Cyber Grand Challenge(CGC)是由美國國防部高等研究計畫署(DARPA)舉辦的全自動化電腦攻防競賽。本論文參考競賽規則，結合模糊測試、錯誤定位、與修補三樣技術，建造一個全自動化的Cyber Reasoning System(CRS)。我們實驗室在自動化攻擊方面已有成果，因此希望結合錯誤定位技術，進一步發展成自動化修補技術，形成一個全自動化的攻防系統。除了競賽題目外，我們嘗試將系統應用在真實程式的漏洞，希望以自動化的方式改善資訊安全，彌補人力無暇顧及的部分。

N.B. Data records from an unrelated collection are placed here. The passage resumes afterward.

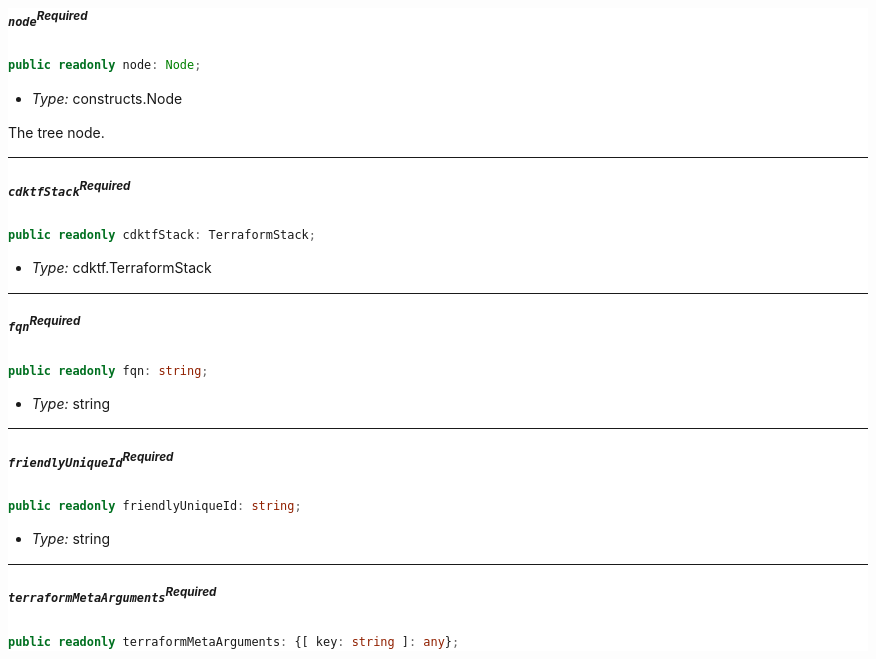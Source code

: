 
##### `node`<sup>Required</sup> <a name="node" id="@cdktf/provider-vault.ldapAuthBackendGroup.LdapAuthBackendGroup.property.node"></a>

```typescript
public readonly node: Node;
```

- *Type:* constructs.Node

The tree node.

---

##### `cdktfStack`<sup>Required</sup> <a name="cdktfStack" id="@cdktf/provider-vault.ldapAuthBackendGroup.LdapAuthBackendGroup.property.cdktfStack"></a>

```typescript
public readonly cdktfStack: TerraformStack;
```

- *Type:* cdktf.TerraformStack

---

##### `fqn`<sup>Required</sup> <a name="fqn" id="@cdktf/provider-vault.ldapAuthBackendGroup.LdapAuthBackendGroup.property.fqn"></a>

```typescript
public readonly fqn: string;
```

- *Type:* string

---

##### `friendlyUniqueId`<sup>Required</sup> <a name="friendlyUniqueId" id="@cdktf/provider-vault.ldapAuthBackendGroup.LdapAuthBackendGroup.property.friendlyUniqueId"></a>

```typescript
public readonly friendlyUniqueId: string;
```

- *Type:* string

---

##### `terraformMetaArguments`<sup>Required</sup> <a name="terraformMetaArguments" id="@cdktf/provider-vault.ldapAuthBackendGroup.LdapAuthBackendGroup.property.terraformMetaArguments"></a>

```typescript
public readonly terraformMetaArguments: {[ key: string ]: any};
```

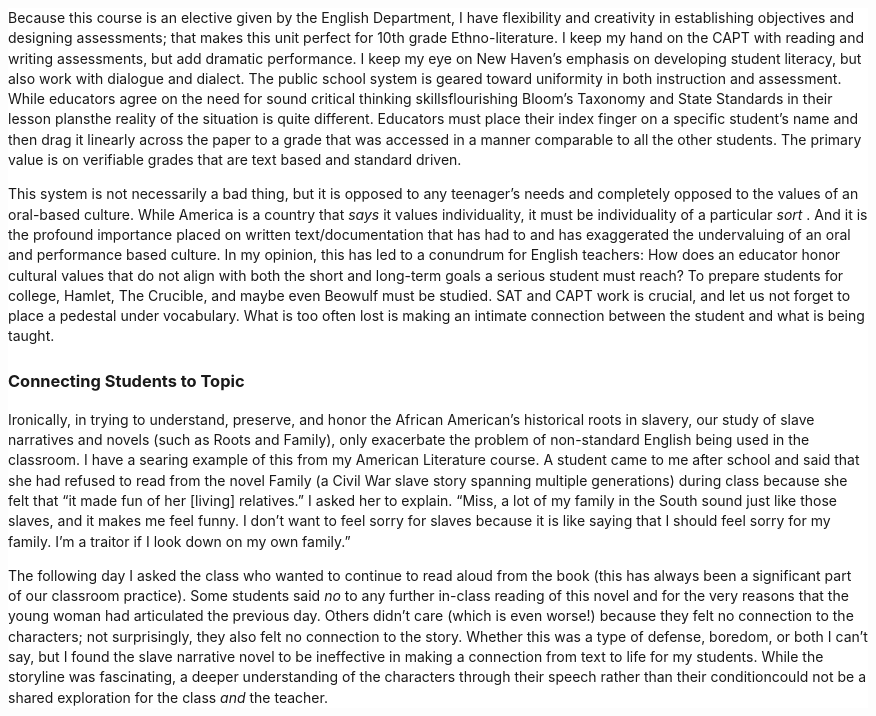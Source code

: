 <p>
Because this course is an elective given by the English Department, I have flexibility and creativity in establishing objectives and designing assessments; that makes this unit perfect for 10th grade Ethno-literature. I keep my hand on the CAPT with reading and writing assessments, but add dramatic performance. I keep my eye on New Haven’s emphasis on developing student literacy, but also work with dialogue and dialect. The public school system is geared toward uniformity in both instruction and assessment. While educators agree on the need for sound critical thinking skillsflourishing Bloom’s Taxonomy and State Standards in their lesson plansthe reality of the situation is quite different. Educators must place their index finger on a specific student’s name and then drag it linearly across the paper to a grade that was accessed in a manner comparable to all the other students. The primary value is on verifiable grades that are text based and standard driven.
</p>
<p>
This system is not necessarily a bad thing, but it is opposed to any teenager’s needs and completely opposed to the values of an oral-based culture. While America is a country that
<i>
says
</i>
it values individuality, it must be individuality of a particular
<i>
sort
</i>
. And it is the profound importance placed on written text/documentation that has had to and has exaggerated the undervaluing of an oral and performance based culture. In my opinion, this has led to a conundrum for English teachers: How does an educator honor cultural values that do not align with both the short and long-term goals a serious student must reach? To prepare students for college, Hamlet, The Crucible, and maybe even Beowulf must be studied. SAT and CAPT work is crucial, and let us not forget to place a pedestal under vocabulary. What is too often lost is making an intimate connection between the student and what is being taught.
</p>
<h3>
Connecting Students to Topic
</h3>
<p>
Ironically, in trying to understand, preserve, and honor the African American’s historical roots in slavery, our study of slave narratives and novels (such as Roots and Family), only exacerbate the problem of non-standard English being used in the classroom. I have a searing example of this from my American Literature course. A student came to me after school and said that she had refused to read from the novel Family (a Civil War slave story spanning multiple generations) during class because she felt that “it made fun of her [living] relatives.” I asked her to explain. “Miss, a lot of my family in the South sound just like those slaves, and it makes me feel funny. I don’t want to feel sorry for slaves because it is like saying that I should feel sorry for my family. I’m a traitor if I look down on my own family.”
</p>
<p>
The following day I asked the class who wanted to continue to read aloud from the book (this has always been a significant part of our classroom practice). Some students said
<i>
no
</i>
to any further in-class reading of this novel and for the very reasons that the young woman had articulated the previous day. Others didn’t care (which is even worse!) because they felt no connection to the characters; not surprisingly, they also felt no connection to the story. Whether this was a type of defense, boredom, or both I can’t say, but I found the slave narrative novel to be ineffective in making a connection from text to life for my students. While the storyline was fascinating, a deeper understanding of the characters through their speech rather than their conditioncould not be a shared exploration for the class
<i>
and
</i>
the teacher.
</p>
<p>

The department of defense (DOD) in the US has called for the contest in automatic attack and defense. The contest is a big challenge on the security development and called Cyber Grand Challenge (CGC). We consult to the competition rules and develop an automatic cyber reasoning system (CRS) to fulfill the goals. Our CRS combines with the techniques of fuzz testing, fault localization, and binary patch to build an automatic defense system. With the former efforts developed in the SQLab for automatic attack, we further integrate into a CRS for automatic attack and defense. Other than the sample problems in the CGC, we evaluate our systems in the binary patch capability on real programs. This work will be a preliminary study for potential participations on the future CGC.